WHAT YOU HAVE TO DO — An exact copy of the entries, with every picture omitted, is what is needed here.

STORED DATA —
# # # # #

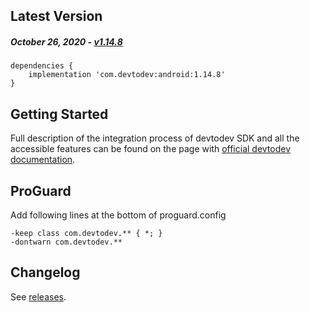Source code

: Latest Version
--------------
##### _October 26, 2020_ - [v1.14.8](https://github.com/devtodev-analytics/android-sdk/releases/latest)

```
dependencies {
    implementation 'com.devtodev:android:1.14.8'
}
```

Getting Started
---------------
Full description of the integration process of devtodev SDK and all the accessible features can be found on the page with [official devtodev documentation](https://www.devtodev.com/help/39).

ProGuard
---------------
Add following lines at the bottom of proguard.config
```
-keep class com.devtodev.** { *; }
-dontwarn com.devtodev.**
```

Changelog
---------
See [releases](https://github.com/devtodev-analytics/android-sdk/releases/).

# # # # #

SOLVED EXERCISE —
Source code

: Latest Version
--------------
##### _October 26, 2020_ - [v1.14.8](https://github.com/devtodev-analytics/android-sdk/releases/latest)

```
dependencies {
    implementation 'com.devtodev:android:1.14.8'
}
```

Getting Started
---------------
Full description of the integration process of devtodev SDK and all the accessible features can be found on the page with [official devtodev documentation](https://www.devtodev.com/help/39).

ProGuard
---------------
Add following lines at the bottom of proguard.config
```
-keep class com.devtodev.** { *; }
-dontwarn com.devtodev.**
```

Changelog
---------
See [releases](https://github.com/devtodev-analytics/android-sdk/releases/).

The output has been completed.